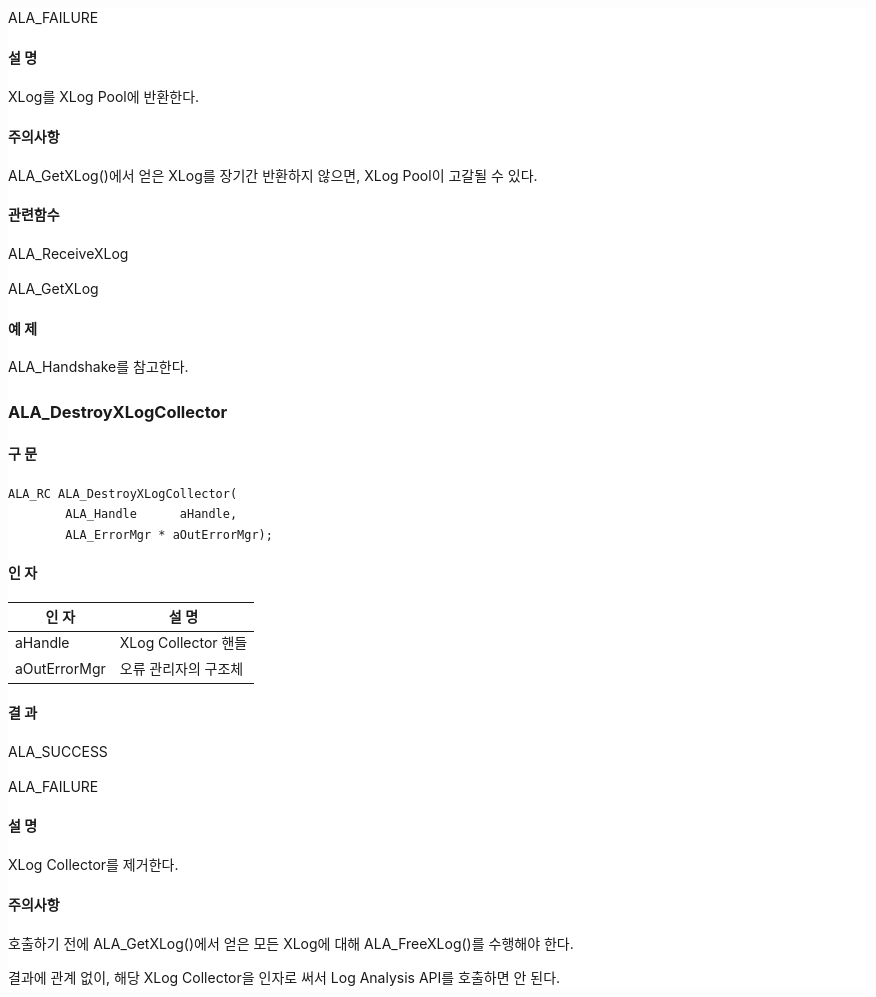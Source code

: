 ALA_FAILURE

#### 설 명

XLog를 XLog Pool에 반환한다.

#### 주의사항

ALA_GetXLog()에서 얻은 XLog를 장기간 반환하지 않으면, XLog Pool이 고갈될 수
있다.

#### 관련함수

ALA_ReceiveXLog

ALA_GetXLog

#### 예 제

ALA_Handshake를 참고한다.

### ALA_DestroyXLogCollector

#### 구 문

```
ALA_RC ALA_DestroyXLogCollector(
        ALA_Handle      aHandle,
        ALA_ErrorMgr * aOutErrorMgr);
```



#### 인 자

| 인 자        | 설 명                |
|--------------|----------------------|
| aHandle      | XLog Collector 핸들  |
| aOutErrorMgr | 오류 관리자의 구조체 |

#### 결 과

ALA_SUCCESS

ALA_FAILURE

#### 설 명

XLog Collector를 제거한다.

#### 주의사항

호출하기 전에 ALA_GetXLog()에서 얻은 모든 XLog에 대해 ALA_FreeXLog()를 수행해야
한다.

결과에 관계 없이, 해당 XLog Collector을 인자로 써서 Log Analysis API를 호출하면
안 된다.
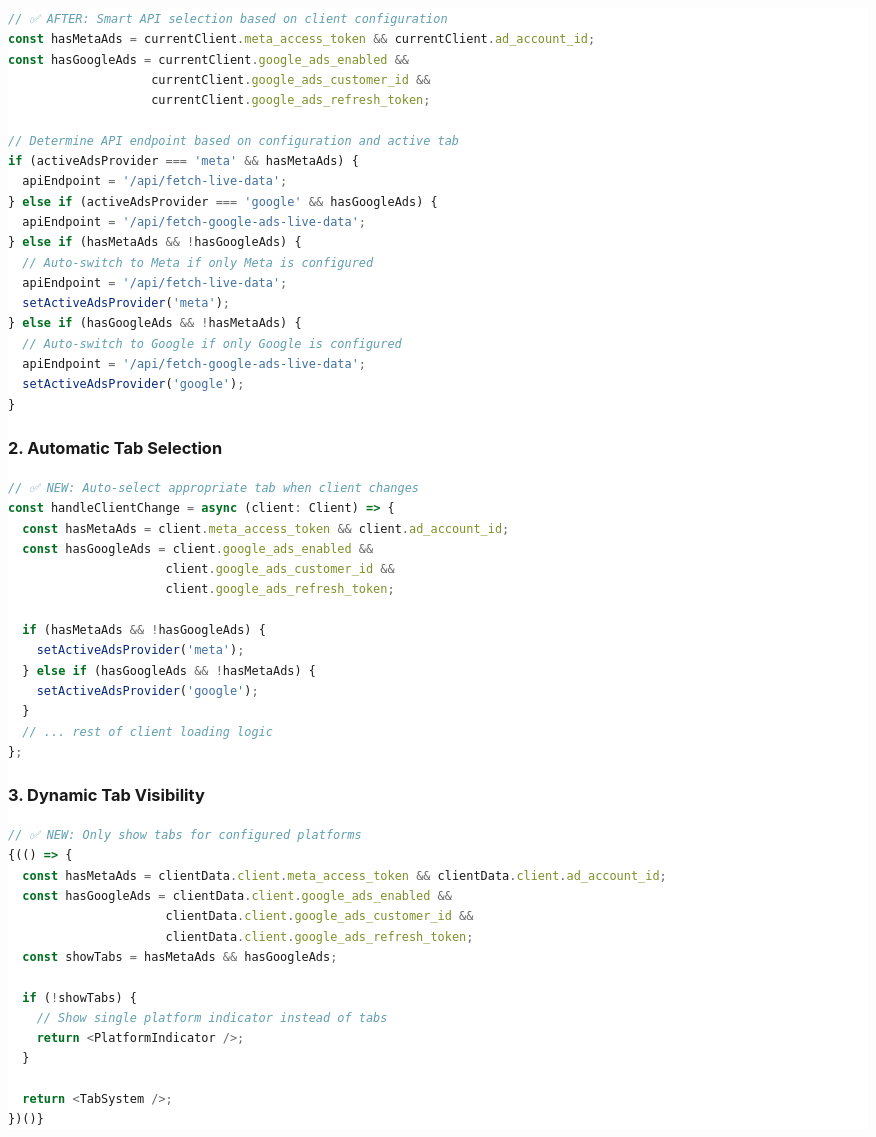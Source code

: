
 ```typescript
// ✅ AFTER: Smart API selection based on client configuration
const hasMetaAds = currentClient.meta_access_token && currentClient.ad_account_id;
const hasGoogleAds = currentClient.google_ads_enabled && 
                    currentClient.google_ads_customer_id && 
                    currentClient.google_ads_refresh_token;

// Determine API endpoint based on configuration and active tab
if (activeAdsProvider === 'meta' && hasMetaAds) {
  apiEndpoint = '/api/fetch-live-data';
} else if (activeAdsProvider === 'google' && hasGoogleAds) {
  apiEndpoint = '/api/fetch-google-ads-live-data';
} else if (hasMetaAds && !hasGoogleAds) {
  // Auto-switch to Meta if only Meta is configured
  apiEndpoint = '/api/fetch-live-data';
  setActiveAdsProvider('meta');
} else if (hasGoogleAds && !hasMetaAds) {
  // Auto-switch to Google if only Google is configured
  apiEndpoint = '/api/fetch-google-ads-live-data';
  setActiveAdsProvider('google');
}
```

### 2. **Automatic Tab Selection**

```typescript
// ✅ NEW: Auto-select appropriate tab when client changes
const handleClientChange = async (client: Client) => {
  const hasMetaAds = client.meta_access_token && client.ad_account_id;
  const hasGoogleAds = client.google_ads_enabled && 
                      client.google_ads_customer_id && 
                      client.google_ads_refresh_token;
  
  if (hasMetaAds && !hasGoogleAds) {
    setActiveAdsProvider('meta');
  } else if (hasGoogleAds && !hasMetaAds) {
    setActiveAdsProvider('google');
  }
  // ... rest of client loading logic
};
```

### 3. **Dynamic Tab Visibility**

```typescript
// ✅ NEW: Only show tabs for configured platforms
{(() => {
  const hasMetaAds = clientData.client.meta_access_token && clientData.client.ad_account_id;
  const hasGoogleAds = clientData.client.google_ads_enabled && 
                      clientData.client.google_ads_customer_id && 
                      clientData.client.google_ads_refresh_token;
  const showTabs = hasMetaAds && hasGoogleAds;
  
  if (!showTabs) {
    // Show single platform indicator instead of tabs
    return <PlatformIndicator />;
  }
  
  return <TabSystem />;
})()}
```
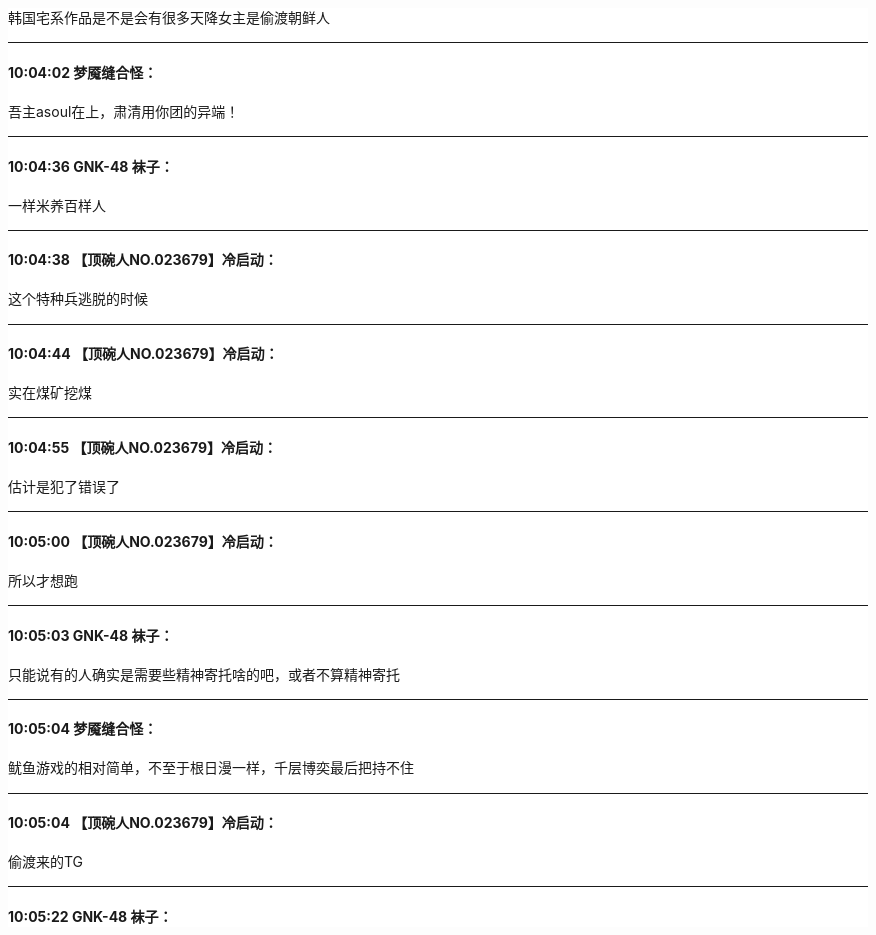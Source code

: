 韩国宅系作品是不是会有很多天降女主是偷渡朝鲜人

*****

#### 10:04:02  梦魇缝合怪：

吾主asoul在上，肃清用你团的异端！

*****

#### 10:04:36  GNK-48 袜子：

一样米养百样人

*****

#### 10:04:38  【顶碗人NO.023679】冷启动：

这个特种兵逃脱的时候

*****

#### 10:04:44  【顶碗人NO.023679】冷启动：

实在煤矿挖煤

*****

#### 10:04:55  【顶碗人NO.023679】冷启动：

估计是犯了错误了

*****

#### 10:05:00  【顶碗人NO.023679】冷启动：

所以才想跑

*****

#### 10:05:03  GNK-48 袜子：

只能说有的人确实是需要些精神寄托啥的吧，或者不算精神寄托

*****

#### 10:05:04  梦魇缝合怪：

鱿鱼游戏的相对简单，不至于根日漫一样，千层博奕最后把持不住

*****

#### 10:05:04  【顶碗人NO.023679】冷启动：

偷渡来的TG

*****

#### 10:05:22  GNK-48 袜子：
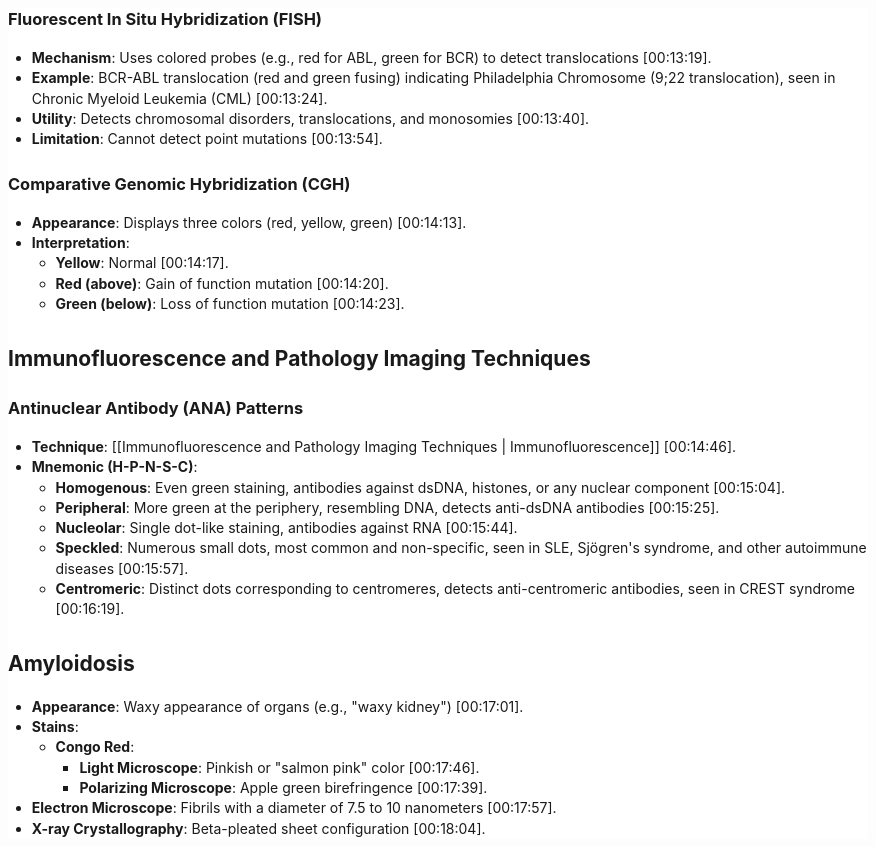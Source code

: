 ### Fluorescent In Situ Hybridization (FISH)

*   **Mechanism**: Uses colored probes (e.g., red for ABL, green for BCR) to detect translocations <a class="yt-timestamp" data-t="00:13:19">[00:13:19]</a>.
*   **Example**: BCR-ABL translocation (red and green fusing) indicating Philadelphia Chromosome (9;22 translocation), seen in Chronic Myeloid Leukemia (CML) <a class="yt-timestamp" data-t="00:13:24">[00:13:24]</a>.
*   **Utility**: Detects chromosomal disorders, translocations, and monosomies <a class="yt-timestamp" data-t="00:13:40">[00:13:40]</a>.
*   **Limitation**: Cannot detect point mutations <a class="yt-timestamp" data-t="00:13:54">[00:13:54]</a>.

### Comparative Genomic Hybridization (CGH)

*   **Appearance**: Displays three colors (red, yellow, green) <a class="yt-timestamp" data-t="00:14:13">[00:14:13]</a>.
*   **Interpretation**:
    *   **Yellow**: Normal <a class="yt-timestamp" data-t="00:14:17">[00:14:17]</a>.
    *   **Red (above)**: Gain of function mutation <a class="yt-timestamp" data-t="00:14:20">[00:14:20]</a>.
    *   **Green (below)**: Loss of function mutation <a class="yt-timestamp" data-t="00:14:23">[00:14:23]</a>.

## Immunofluorescence and Pathology Imaging Techniques

### Antinuclear Antibody (ANA) Patterns

*   **Technique**: [[Immunofluorescence and Pathology Imaging Techniques | Immunofluorescence]] <a class="yt-timestamp" data-t="00:14:46">[00:14:46]</a>.
*   **Mnemonic (H-P-N-S-C)**:
    *   **Homogenous**: Even green staining, antibodies against dsDNA, histones, or any nuclear component <a class="yt-timestamp" data-t="00:15:04">[00:15:04]</a>.
    *   **Peripheral**: More green at the periphery, resembling DNA, detects anti-dsDNA antibodies <a class="yt-timestamp" data-t="00:15:25">[00:15:25]</a>.
    *   **Nucleolar**: Single dot-like staining, antibodies against RNA <a class="yt-timestamp" data-t="00:15:44">[00:15:44]</a>.
    *   **Speckled**: Numerous small dots, most common and non-specific, seen in SLE, Sjögren's syndrome, and other autoimmune diseases <a class="yt-timestamp" data-t="00:15:57">[00:15:57]</a>.
    *   **Centromeric**: Distinct dots corresponding to centromeres, detects anti-centromeric antibodies, seen in CREST syndrome <a class="yt-timestamp" data-t="00:16:19">[00:16:19]</a>.

## Amyloidosis

*   **Appearance**: Waxy appearance of organs (e.g., "waxy kidney") <a class="yt-timestamp" data-t="00:17:01">[00:17:01]</a>.
*   **Stains**:
    *   **Congo Red**:
        *   **Light Microscope**: Pinkish or "salmon pink" color <a class="yt-timestamp" data-t="00:17:46">[00:17:46]</a>.
        *   **Polarizing Microscope**: Apple green birefringence <a class="yt-timestamp" data-t="00:17:39">[00:17:39]</a>.
*   **Electron Microscope**: Fibrils with a diameter of 7.5 to 10 nanometers <a class="yt-timestamp" data-t="00:17:57">[00:17:57]</a>.
*   **X-ray Crystallography**: Beta-pleated sheet configuration <a class="yt-timestamp" data-t="00:18:04">[00:18:04]</a>.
* * * * * * * * *
**Problem to work on:** Retype each entry exactly as it appears, excluding any image.

**Reply:**
Source code

: ALA_FAILURE

#### 설 명

XLog를 XLog Pool에 반환한다.

#### 주의사항

ALA_GetXLog()에서 얻은 XLog를 장기간 반환하지 않으면, XLog Pool이 고갈될 수
있다.

#### 관련함수

ALA_ReceiveXLog

ALA_GetXLog

#### 예 제

ALA_Handshake를 참고한다.

### ALA_DestroyXLogCollector

#### 구 문

```
ALA_RC ALA_DestroyXLogCollector(
        ALA_Handle      aHandle,
        ALA_ErrorMgr * aOutErrorMgr);
```



#### 인 자

| 인 자        | 설 명                |
|--------------|----------------------|
| aHandle      | XLog Collector 핸들  |
| aOutErrorMgr | 오류 관리자의 구조체 |

#### 결 과

ALA_SUCCESS

ALA_FAILURE

#### 설 명

XLog Collector를 제거한다.

#### 주의사항

호출하기 전에 ALA_GetXLog()에서 얻은 모든 XLog에 대해 ALA_FreeXLog()를 수행해야
한다.

결과에 관계 없이, 해당 XLog Collector을 인자로 써서 Log Analysis API를 호출하면
안 된다.
Source code

:
 ```typescript
// ✅ AFTER: Smart API selection based on client configuration
const hasMetaAds = currentClient.meta_access_token && currentClient.ad_account_id;
const hasGoogleAds = currentClient.google_ads_enabled && 
                    currentClient.google_ads_customer_id && 
                    currentClient.google_ads_refresh_token;

// Determine API endpoint based on configuration and active tab
if (activeAdsProvider === 'meta' && hasMetaAds) {
  apiEndpoint = '/api/fetch-live-data';
} else if (activeAdsProvider === 'google' && hasGoogleAds) {
  apiEndpoint = '/api/fetch-google-ads-live-data';
} else if (hasMetaAds && !hasGoogleAds) {
  // Auto-switch to Meta if only Meta is configured
  apiEndpoint = '/api/fetch-live-data';
  setActiveAdsProvider('meta');
} else if (hasGoogleAds && !hasMetaAds) {
  // Auto-switch to Google if only Google is configured
  apiEndpoint = '/api/fetch-google-ads-live-data';
  setActiveAdsProvider('google');
}
```

### 2. **Automatic Tab Selection**

```typescript
// ✅ NEW: Auto-select appropriate tab when client changes
const handleClientChange = async (client: Client) => {
  const hasMetaAds = client.meta_access_token && client.ad_account_id;
  const hasGoogleAds = client.google_ads_enabled && 
                      client.google_ads_customer_id && 
                      client.google_ads_refresh_token;
  
  if (hasMetaAds && !hasGoogleAds) {
    setActiveAdsProvider('meta');
  } else if (hasGoogleAds && !hasMetaAds) {
    setActiveAdsProvider('google');
  }
  // ... rest of client loading logic
};
```

### 3. **Dynamic Tab Visibility**

```typescript
// ✅ NEW: Only show tabs for configured platforms
{(() => {
  const hasMetaAds = clientData.client.meta_access_token && clientData.client.ad_account_id;
  const hasGoogleAds = clientData.client.google_ads_enabled && 
                      clientData.client.google_ads_customer_id && 
                      clientData.client.google_ads_refresh_token;
  const showTabs = hasMetaAds && hasGoogleAds;
  
  if (!showTabs) {
    // Show single platform indicator instead of tabs
    return <PlatformIndicator />;
  }
  
  return <TabSystem />;
})()}
```
Source code

: 韩国宅系作品是不是会有很多天降女主是偷渡朝鲜人

*****

#### 10:04:02  梦魇缝合怪：

吾主asoul在上，肃清用你团的异端！

*****

#### 10:04:36  GNK-48 袜子：

一样米养百样人

*****

#### 10:04:38  【顶碗人NO.023679】冷启动：

这个特种兵逃脱的时候

*****

#### 10:04:44  【顶碗人NO.023679】冷启动：

实在煤矿挖煤

*****

#### 10:04:55  【顶碗人NO.023679】冷启动：

估计是犯了错误了

*****

#### 10:05:00  【顶碗人NO.023679】冷启动：

所以才想跑

*****

#### 10:05:03  GNK-48 袜子：

只能说有的人确实是需要些精神寄托啥的吧，或者不算精神寄托

*****

#### 10:05:04  梦魇缝合怪：

鱿鱼游戏的相对简单，不至于根日漫一样，千层博奕最后把持不住

*****

#### 10:05:04  【顶碗人NO.023679】冷启动：

偷渡来的TG

*****

#### 10:05:22  GNK-48 袜子：
Source code

: ### Fluorescent In Situ Hybridization (FISH)

*   **Mechanism**: Uses colored probes (e.g., red for ABL, green for BCR) to detect translocations <a class="yt-timestamp" data-t="00:13:19">[00:13:19]</a>.
*   **Example**: BCR-ABL translocation (red and green fusing) indicating Philadelphia Chromosome (9;22 translocation), seen in Chronic Myeloid Leukemia (CML) <a class="yt-timestamp" data-t="00:13:24">[00:13:24]</a>.
*   **Utility**: Detects chromosomal disorders, translocations, and monosomies <a class="yt-timestamp" data-t="00:13:40">[00:13:40]</a>.
*   **Limitation**: Cannot detect point mutations <a class="yt-timestamp" data-t="00:13:54">[00:13:54]</a>.

### Comparative Genomic Hybridization (CGH)

*   **Appearance**: Displays three colors (red, yellow, green) <a class="yt-timestamp" data-t="00:14:13">[00:14:13]</a>.
*   **Interpretation**:
    *   **Yellow**: Normal <a class="yt-timestamp" data-t="00:14:17">[00:14:17]</a>.
    *   **Red (above)**: Gain of function mutation <a class="yt-timestamp" data-t="00:14:20">[00:14:20]</a>.
    *   **Green (below)**: Loss of function mutation <a class="yt-timestamp" data-t="00:14:23">[00:14:23]</a>.

## Immunofluorescence and Pathology Imaging Techniques

### Antinuclear Antibody (ANA) Patterns

*   **Technique**: [[Immunofluorescence and Pathology Imaging Techniques | Immunofluorescence]] <a class="yt-timestamp" data-t="00:14:46">[00:14:46]</a>.
*   **Mnemonic (H-P-N-S-C)**:
    *   **Homogenous**: Even green staining, antibodies against dsDNA, histones, or any nuclear component <a class="yt-timestamp" data-t="00:15:04">[00:15:04]</a>.
    *   **Peripheral**: More green at the periphery, resembling DNA, detects anti-dsDNA antibodies <a class="yt-timestamp" data-t="00:15:25">[00:15:25]</a>.
    *   **Nucleolar**: Single dot-like staining, antibodies against RNA <a class="yt-timestamp" data-t="00:15:44">[00:15:44]</a>.
    *   **Speckled**: Numerous small dots, most common and non-specific, seen in SLE, Sjögren's syndrome, and other autoimmune diseases <a class="yt-timestamp" data-t="00:15:57">[00:15:57]</a>.
    *   **Centromeric**: Distinct dots corresponding to centromeres, detects anti-centromeric antibodies, seen in CREST syndrome <a class="yt-timestamp" data-t="00:16:19">[00:16:19]</a>.

## Amyloidosis

*   **Appearance**: Waxy appearance of organs (e.g., "waxy kidney") <a class="yt-timestamp" data-t="00:17:01">[00:17:01]</a>.
*   **Stains**:
    *   **Congo Red**:
        *   **Light Microscope**: Pinkish or "salmon pink" color <a class="yt-timestamp" data-t="00:17:46">[00:17:46]</a>.
        *   **Polarizing Microscope**: Apple green birefringence <a class="yt-timestamp" data-t="00:17:39">[00:17:39]</a>.
*   **Electron Microscope**: Fibrils with a diameter of 7.5 to 10 nanometers <a class="yt-timestamp" data-t="00:17:57">[00:17:57]</a>.
*   **X-ray Crystallography**: Beta-pleated sheet configuration <a class="yt-timestamp" data-t="00:18:04">[00:18:04]</a>.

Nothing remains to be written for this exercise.